The theater reopened last year after an extensive renovation

New York /
Nov.November 19, 2018 05:30 PM

Charles S. Cohen and 34 West 13th Street (Credit: Getty Images and Google Maps)

Quad Cinema, which holds the distinction of being the city’s first multiplex, could face eviction at its Greenwich Village home just a year after an extensive renovation.

The theater, which is owned by billionaire real estate developer Charles Cohen, is a neighborhood institution that once hosted late-night screenings for Andy Warhol.

“It was the kind of place where you could rub shoulders with glitterati such as Mick Jagger and David Bowie, and then moments later run into a guy pleasuring himself with a blowup doll in the men’s room,” the New York Post wrote of the theater last spring.

The four-screen venue is suing to block the co-op board of 30-32 West 13th Street from canceling its lease at 34 West 13th Street, according to court documents filed last Friday. The current lease runs through Dec. 31, 2126, court documents state.

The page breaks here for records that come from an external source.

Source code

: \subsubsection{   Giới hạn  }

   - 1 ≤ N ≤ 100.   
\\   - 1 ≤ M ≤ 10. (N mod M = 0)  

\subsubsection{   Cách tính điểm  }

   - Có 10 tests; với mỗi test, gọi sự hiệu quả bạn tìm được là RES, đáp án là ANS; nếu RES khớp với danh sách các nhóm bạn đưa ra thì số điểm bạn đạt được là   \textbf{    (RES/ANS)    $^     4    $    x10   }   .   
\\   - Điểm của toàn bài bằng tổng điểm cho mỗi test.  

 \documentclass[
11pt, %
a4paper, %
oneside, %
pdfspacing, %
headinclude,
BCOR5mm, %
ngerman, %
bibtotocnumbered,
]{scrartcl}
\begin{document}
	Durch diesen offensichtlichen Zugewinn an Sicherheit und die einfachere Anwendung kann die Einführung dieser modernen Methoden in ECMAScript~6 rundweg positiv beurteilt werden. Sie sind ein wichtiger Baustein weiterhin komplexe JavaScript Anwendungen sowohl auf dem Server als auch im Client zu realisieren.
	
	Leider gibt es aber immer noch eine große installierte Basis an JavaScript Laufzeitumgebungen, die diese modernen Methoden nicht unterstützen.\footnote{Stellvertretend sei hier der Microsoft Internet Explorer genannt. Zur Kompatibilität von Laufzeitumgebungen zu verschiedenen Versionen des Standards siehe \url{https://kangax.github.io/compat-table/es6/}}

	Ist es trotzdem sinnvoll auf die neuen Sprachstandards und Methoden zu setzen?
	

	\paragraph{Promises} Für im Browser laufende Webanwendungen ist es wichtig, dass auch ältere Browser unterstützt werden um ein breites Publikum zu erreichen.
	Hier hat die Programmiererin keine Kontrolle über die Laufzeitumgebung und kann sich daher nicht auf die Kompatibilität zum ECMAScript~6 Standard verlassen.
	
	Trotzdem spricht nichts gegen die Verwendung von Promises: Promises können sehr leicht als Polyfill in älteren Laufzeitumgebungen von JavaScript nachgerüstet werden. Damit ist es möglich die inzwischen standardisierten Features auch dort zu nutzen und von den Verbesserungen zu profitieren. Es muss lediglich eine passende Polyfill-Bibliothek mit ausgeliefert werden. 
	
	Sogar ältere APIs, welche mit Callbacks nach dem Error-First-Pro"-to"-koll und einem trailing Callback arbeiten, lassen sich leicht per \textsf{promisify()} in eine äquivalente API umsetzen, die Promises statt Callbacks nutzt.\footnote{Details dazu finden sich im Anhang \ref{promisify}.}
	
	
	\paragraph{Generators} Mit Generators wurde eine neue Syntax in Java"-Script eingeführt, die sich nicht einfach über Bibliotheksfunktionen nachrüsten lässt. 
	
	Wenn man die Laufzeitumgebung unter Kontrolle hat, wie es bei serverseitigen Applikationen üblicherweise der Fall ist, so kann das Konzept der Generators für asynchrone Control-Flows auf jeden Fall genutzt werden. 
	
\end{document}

The theater, which first opened in 1972, closed for two years for a renovation. It re-opened on April 13, 2017, a day that Mayor Bill de Blasio proclaimed as “Quad Cinema Day.”

The theater’s comeback may now prove to be short-lived. It received two notices of default last July relating to “intolerable noise” from theater speakers and an unpaid bill from a subcontractor. According to court records, Asad Rahman, a tenant at the second floor of apartment building 30-32 West 13th Street, repeatedly complained of noise coming from the theater.

Rahman, whose apartment sits above theaters “A” and “D” of the multiplex, claimed that the noise came from the theater speakers and HVAC equipment.

Quad Cinema dismissed Rahman’s complaints as “completely unsubstantiated.” In a number of instances, he was said to have complained when no movies were playing in the theaters underneath his apartment or when HVAC equipment wasn’t running.

Quad also claims that it has taken steps to reduce noise. The sound levels in its theaters are now set at a normal level of 4 instead of a maximum of 10. It has also stopped using subwoofers, which it identified as the source of previous complaints. Its soundproofing efforts were supervised by Cerami Associates, an acoustical engineering firm. Quad Cinema also said that it has already paid it’s $5,000 debt to subcontractor R&A Painting last December.

“Considering the robust support the QUAD has received from the surrounding communities and the movie industry,” a spokesperson for Cohen Brothers said in a statement, “the co-op’s attempt to hold the QUAD in default of its lease is wholly without merit and is being vehemently opposed.”

Quad Cinema claims that the alleged violations are “without merit” and is seeking an injunction to block an eviction. Anthony Dreyer, the co-op board’s president, did not reply to a request for comment.